El edificio ocupa 170 piés de frente entre las calles del Mercado y la de Steveson.
Los negocios que comprende la librería son por mayor y por menor. Leyes, educacion, billetes de banco, impresiones, música, litografía, etc.
Hay más de doscientas personas empleadas en las diversas oficinas.
El subterráneo ó bassement, contiene local para las manipulaciones estereotípicas, y un gran pozo artesiano relacionado con todos los pisos para caso de incendio.
El salon del primer piso, que está al ras de la calle y al que se entra por arcos con cristales de cerca de siete varas de largo, y tan trasparentes que chocaria uno con ellos si no viera á su través papeles suspendidos de sus marcos, tiene 170 piés de largo (56⅔ varas), por 35 piés de ancho (11⅔ varas).
Están las paredes completamente tapizadas de libros, y en el centro forman calle dilatadísimos mostradores con libros y curiosidades para escritorio. Este piso es el destinado á la comunicacion con el público, y al comercio por mayor y al menudeo.
El segundo piso se ha reservado á la fabricacion de libros en blanco, siendo extraordinario el número de máquinas, rayadores, etc., y forjándose por cientos esos libros de baratura extrema y de inmenso consumo. En ese mismo departamento existen las oficinas relativas á la impresion de música.

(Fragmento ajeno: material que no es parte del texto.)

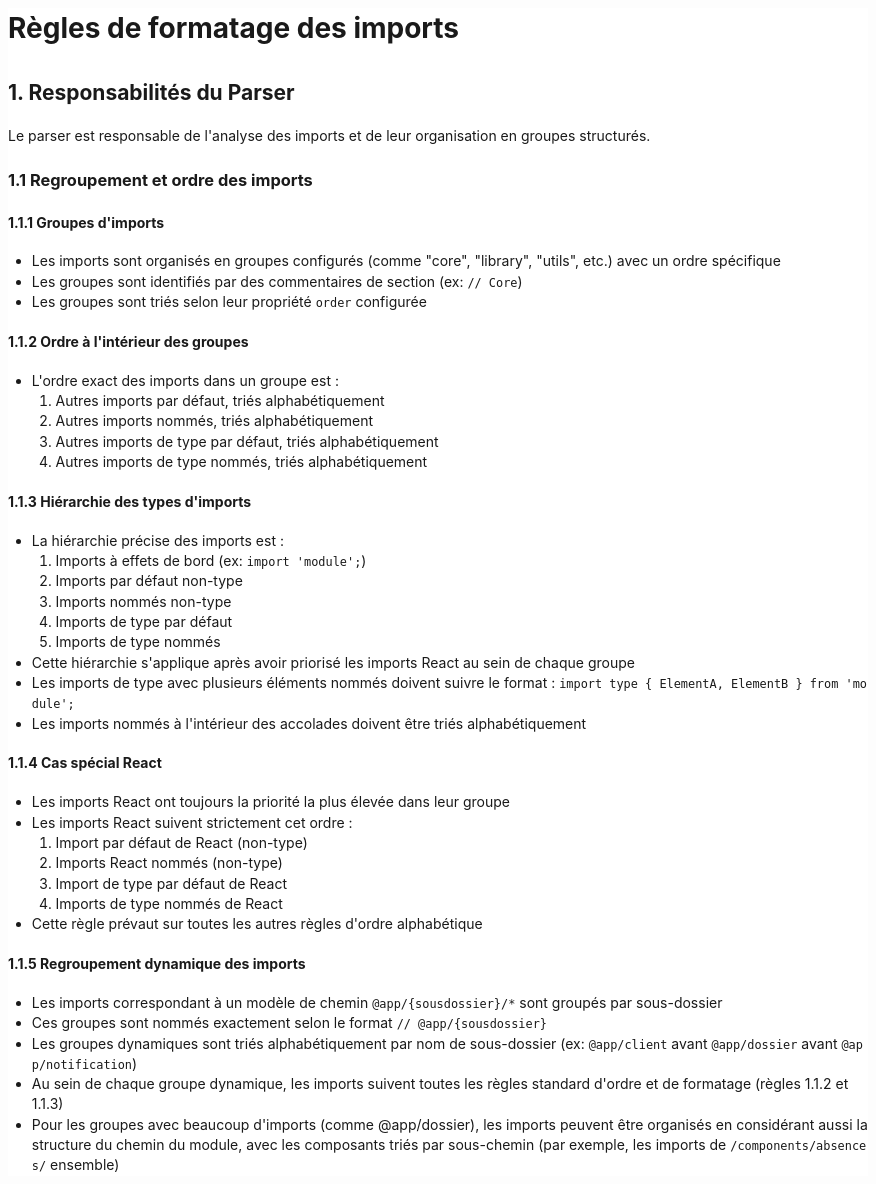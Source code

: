 # Règles de formatage des imports

## 1. Responsabilités du Parser

Le parser est responsable de l'analyse des imports et de leur organisation en groupes structurés.

### 1.1 Regroupement et ordre des imports

#### 1.1.1 Groupes d'imports
- Les imports sont organisés en groupes configurés (comme "core", "library", "utils", etc.) avec un ordre spécifique
- Les groupes sont identifiés par des commentaires de section (ex: `// Core`)
- Les groupes sont triés selon leur propriété `order` configurée

#### 1.1.2 Ordre à l'intérieur des groupes
- L'ordre exact des imports dans un groupe est :
  1. Autres imports par défaut, triés alphabétiquement
  2. Autres imports nommés, triés alphabétiquement
  3. Autres imports de type par défaut, triés alphabétiquement
  4. Autres imports de type nommés, triés alphabétiquement

#### 1.1.3 Hiérarchie des types d'imports
- La hiérarchie précise des imports est :
  1. Imports à effets de bord (ex: `import 'module';`)
  2. Imports par défaut non-type
  3. Imports nommés non-type
  4. Imports de type par défaut
  5. Imports de type nommés
- Cette hiérarchie s'applique après avoir priorisé les imports React au sein de chaque groupe
- Les imports de type avec plusieurs éléments nommés doivent suivre le format : `import type { ElementA, ElementB } from 'module';`
- Les imports nommés à l'intérieur des accolades doivent être triés alphabétiquement

#### 1.1.4 Cas spécial React
- Les imports React ont toujours la priorité la plus élevée dans leur groupe
- Les imports React suivent strictement cet ordre :
  1. Import par défaut de React (non-type)
  2. Imports React nommés (non-type)
  3. Import de type par défaut de React
  4. Imports de type nommés de React
- Cette règle prévaut sur toutes les autres règles d'ordre alphabétique

#### 1.1.5 Regroupement dynamique des imports
- Les imports correspondant à un modèle de chemin `@app/{sousdossier}/*` sont groupés par sous-dossier
- Ces groupes sont nommés exactement selon le format `// @app/{sousdossier}`
- Les groupes dynamiques sont triés alphabétiquement par nom de sous-dossier (ex: `@app/client` avant `@app/dossier` avant `@app/notification`)
- Au sein de chaque groupe dynamique, les imports suivent toutes les règles standard d'ordre et de formatage (règles 1.1.2 et 1.1.3)
- Pour les groupes avec beaucoup d'imports (comme @app/dossier), les imports peuvent être organisés en considérant aussi la structure du chemin du module, avec les composants triés par sous-chemin (par exemple, les imports de `/components/absences/` ensemble)
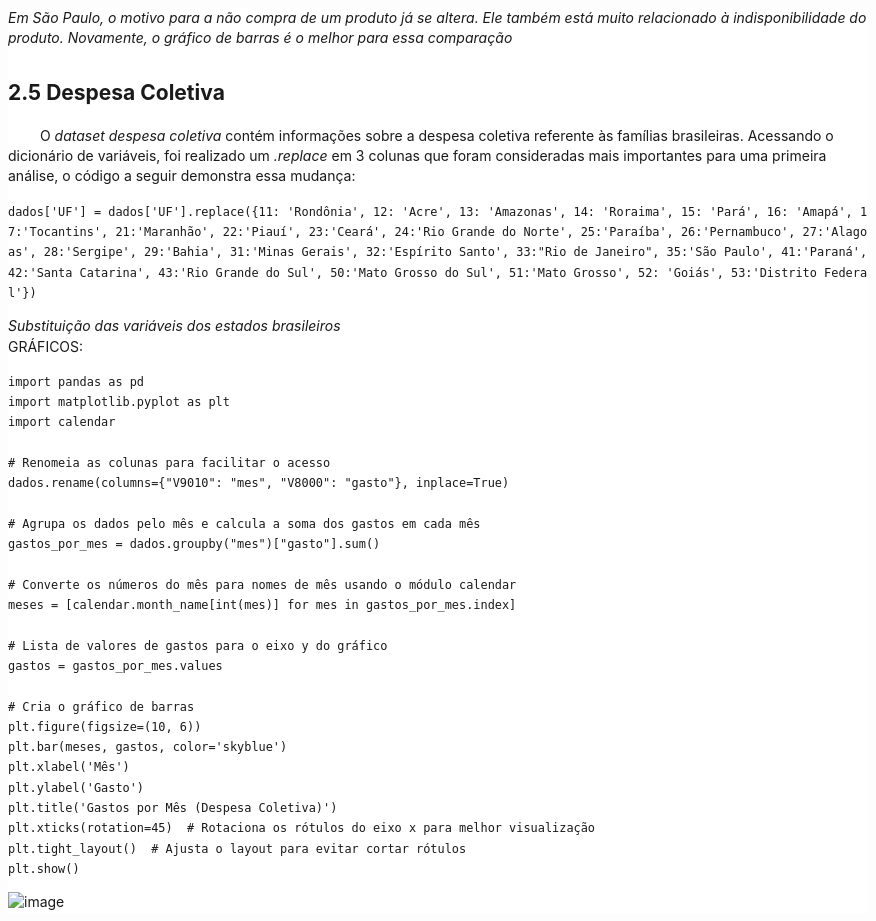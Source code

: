 <em> Em São Paulo, o motivo para a não compra de um produto já se altera. Ele também está muito relacionado à indisponibilidade do produto. Novamente, o gráfico de barras é o melhor para essa comparação </em>

## 2.5 Despesa Coletiva

&emsp;&emsp; O _dataset despesa coletiva_ contém informações sobre a despesa coletiva referente às famílias brasileiras. Acessando o dicionário de variáveis, foi realizado um _.replace_ em 3 colunas que foram consideradas mais importantes para uma primeira análise, o código a seguir demonstra essa mudança:  

```
dados['UF'] = dados['UF'].replace({11: 'Rondônia', 12: 'Acre', 13: 'Amazonas', 14: 'Roraima', 15: 'Pará', 16: 'Amapá', 17:'Tocantins', 21:'Maranhão', 22:'Piauí', 23:'Ceará', 24:'Rio Grande do Norte', 25:'Paraíba', 26:'Pernambuco', 27:'Alagoas', 28:'Sergipe', 29:'Bahia', 31:'Minas Gerais', 32:'Espírito Santo', 33:"Rio de Janeiro", 35:'São Paulo', 41:'Paraná', 42:'Santa Catarina', 43:'Rio Grande do Sul', 50:'Mato Grosso do Sul', 51:'Mato Grosso', 52: 'Goiás', 53:'Distrito Federal'})
```
<em> Substituição das variáveis dos estados brasileiros </em>
<br>
GRÁFICOS:
<br> 
```
import pandas as pd
import matplotlib.pyplot as plt
import calendar

# Renomeia as colunas para facilitar o acesso
dados.rename(columns={"V9010": "mes", "V8000": "gasto"}, inplace=True)

# Agrupa os dados pelo mês e calcula a soma dos gastos em cada mês
gastos_por_mes = dados.groupby("mes")["gasto"].sum()

# Converte os números do mês para nomes de mês usando o módulo calendar
meses = [calendar.month_name[int(mes)] for mes in gastos_por_mes.index]

# Lista de valores de gastos para o eixo y do gráfico
gastos = gastos_por_mes.values

# Cria o gráfico de barras
plt.figure(figsize=(10, 6))
plt.bar(meses, gastos, color='skyblue')
plt.xlabel('Mês')
plt.ylabel('Gasto')
plt.title('Gastos por Mês (Despesa Coletiva)')
plt.xticks(rotation=45)  # Rotaciona os rótulos do eixo x para melhor visualização
plt.tight_layout()  # Ajusta o layout para evitar cortar rótulos
plt.show()

```

![image](https://github.com/2023M8T4Inteli/grupo2/assets/99208815/5409de6f-0d7f-4461-90d7-6982c7120bb9)
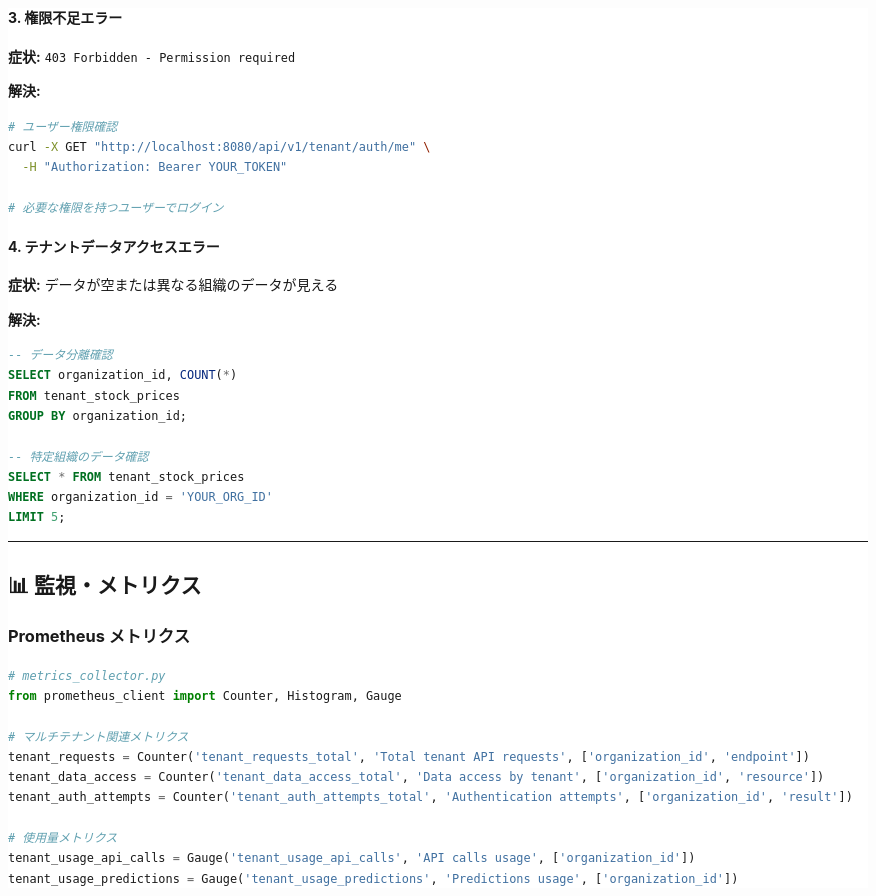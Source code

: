 #### **3. 権限不足エラー**

**症状:** `403 Forbidden - Permission required`

**解決:**
```bash
# ユーザー権限確認
curl -X GET "http://localhost:8080/api/v1/tenant/auth/me" \
  -H "Authorization: Bearer YOUR_TOKEN"

# 必要な権限を持つユーザーでログイン
```

#### **4. テナントデータアクセスエラー**

**症状:** データが空または異なる組織のデータが見える

**解決:**
```sql
-- データ分離確認
SELECT organization_id, COUNT(*)
FROM tenant_stock_prices
GROUP BY organization_id;

-- 特定組織のデータ確認
SELECT * FROM tenant_stock_prices
WHERE organization_id = 'YOUR_ORG_ID'
LIMIT 5;
```

---

## 📊 監視・メトリクス

### **Prometheus メトリクス**

```python
# metrics_collector.py
from prometheus_client import Counter, Histogram, Gauge

# マルチテナント関連メトリクス
tenant_requests = Counter('tenant_requests_total', 'Total tenant API requests', ['organization_id', 'endpoint'])
tenant_data_access = Counter('tenant_data_access_total', 'Data access by tenant', ['organization_id', 'resource'])
tenant_auth_attempts = Counter('tenant_auth_attempts_total', 'Authentication attempts', ['organization_id', 'result'])

# 使用量メトリクス
tenant_usage_api_calls = Gauge('tenant_usage_api_calls', 'API calls usage', ['organization_id'])
tenant_usage_predictions = Gauge('tenant_usage_predictions', 'Predictions usage', ['organization_id'])
```
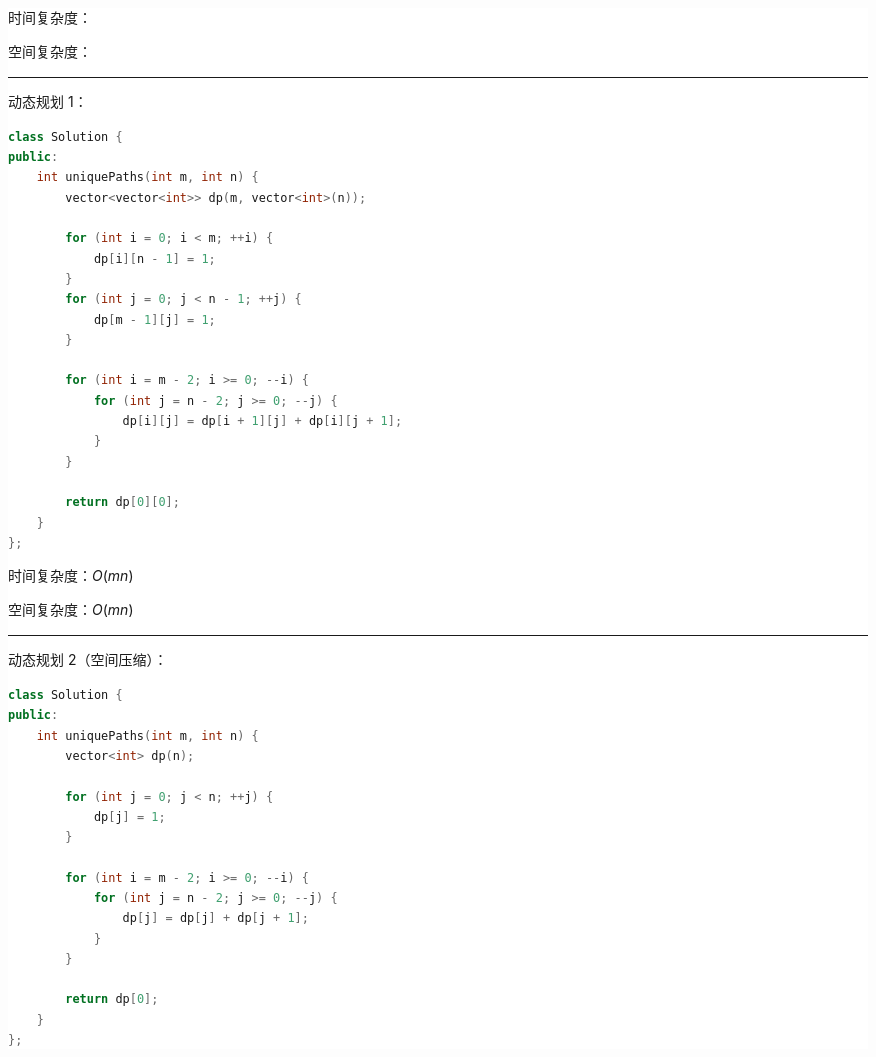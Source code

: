 时间复杂度：

空间复杂度：

------

动态规划 1：

```c++
class Solution {
public:
    int uniquePaths(int m, int n) {
        vector<vector<int>> dp(m, vector<int>(n));

        for (int i = 0; i < m; ++i) {
            dp[i][n - 1] = 1;
        }
        for (int j = 0; j < n - 1; ++j) {
            dp[m - 1][j] = 1;
        }

        for (int i = m - 2; i >= 0; --i) {
            for (int j = n - 2; j >= 0; --j) {
                dp[i][j] = dp[i + 1][j] + dp[i][j + 1];
            }
        }

        return dp[0][0];
    }
};
```

时间复杂度：$O\left(mn\right)$

空间复杂度：$O\left(mn\right)$

------

动态规划 2（空间压缩）：

```c++
class Solution {
public:
    int uniquePaths(int m, int n) {
        vector<int> dp(n);

        for (int j = 0; j < n; ++j) {
            dp[j] = 1;
        }

        for (int i = m - 2; i >= 0; --i) {
            for (int j = n - 2; j >= 0; --j) {
                dp[j] = dp[j] + dp[j + 1];
            }
        }

        return dp[0];
    }
};
```
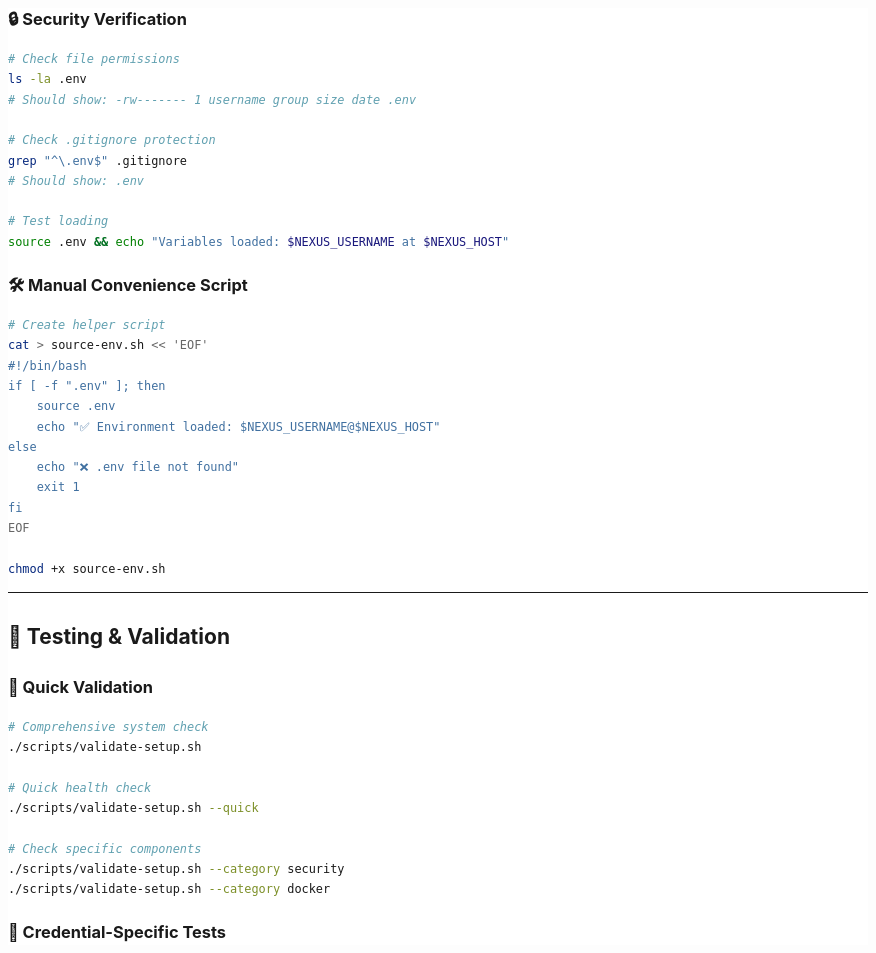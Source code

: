 ### 🔒 Security Verification

```bash
# Check file permissions
ls -la .env
# Should show: -rw------- 1 username group size date .env

# Check .gitignore protection
grep "^\.env$" .gitignore
# Should show: .env

# Test loading
source .env && echo "Variables loaded: $NEXUS_USERNAME at $NEXUS_HOST"
```

### 🛠️ Manual Convenience Script

```bash
# Create helper script
cat > source-env.sh << 'EOF'
#!/bin/bash
if [ -f ".env" ]; then
    source .env
    echo "✅ Environment loaded: $NEXUS_USERNAME@$NEXUS_HOST"
else
    echo "❌ .env file not found"
    exit 1
fi
EOF

chmod +x source-env.sh
```

---

## 🧪 Testing & Validation

### 🚀 Quick Validation

```bash
# Comprehensive system check
./scripts/validate-setup.sh

# Quick health check
./scripts/validate-setup.sh --quick

# Check specific components
./scripts/validate-setup.sh --category security
./scripts/validate-setup.sh --category docker
```

### 🔐 Credential-Specific Tests
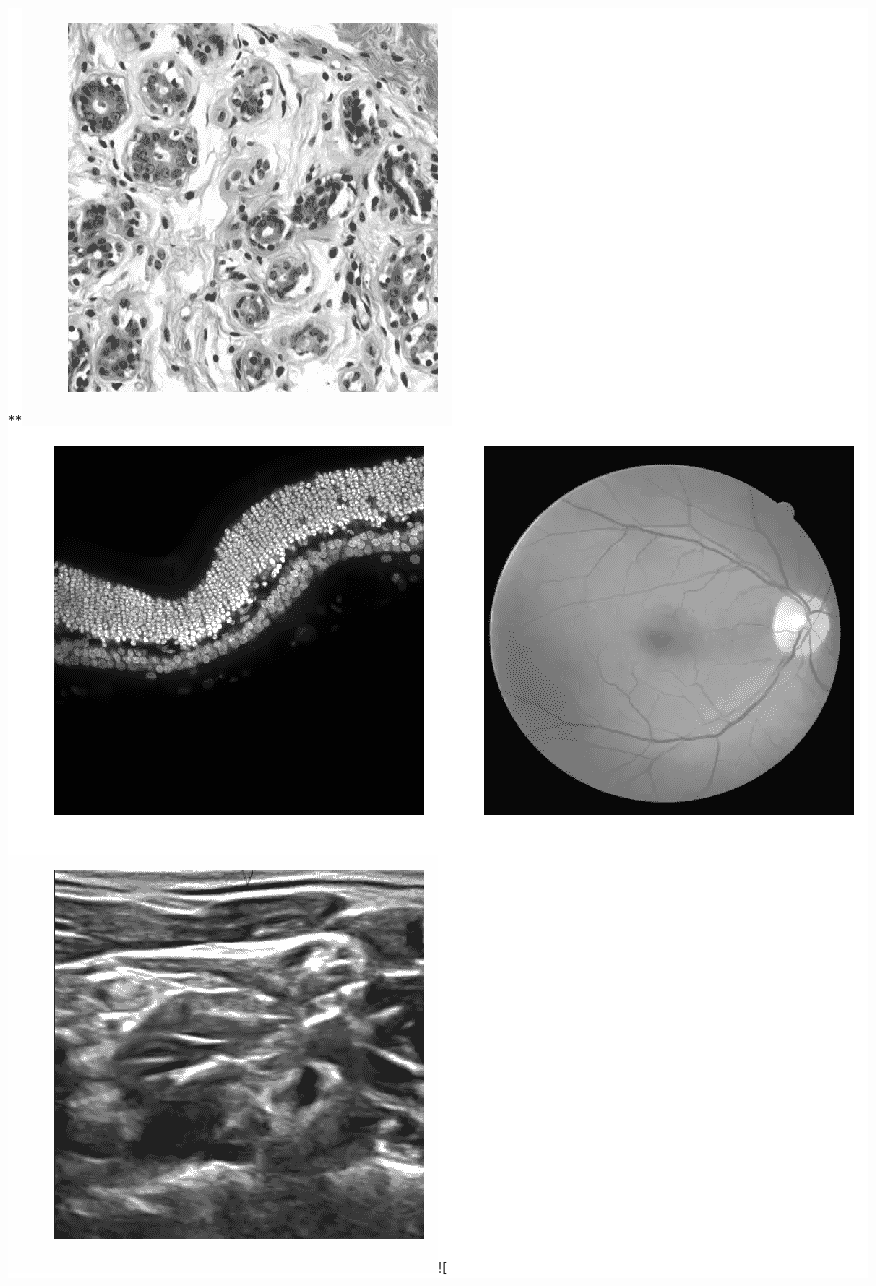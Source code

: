 **![](img/e7f63be84c8f51432ef902d8542df412.png)****![](img/b25ff9a1178567d5e02e5d502454fb9c.png)****![](img/558c81bf7415eed17847057b70ccdbb1.png)****![](img/14d8369b2cfe1cce3fe9f61a811b1803.png)****![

Ocupan el tercer piso la imprenta y la litografía, y en esto hay tales adelantamientos y se ha llegado á tal perfeccion, que me aseguraron los conocedores, que despues de haber recorrido aquellas oficinas, no me sorprenderian, en cuanto á los prodigios de la mecánica, las grandes oficinas del Herald de New-York, ni la misma casa de Appleton, que disfruta de nombradía universal.
Todo lo relativo á encuadernacion existe en el cuarto piso, que es un salon lleno de preciosas ladies ocupadas en sus labores, y en cuyo local reinan el aseo, el silencio y la decencia.
El quinto piso es en el que nos recibió el Sr. Bancroft y donde tuvimos nuestra agradable entrevista con nuestra patria.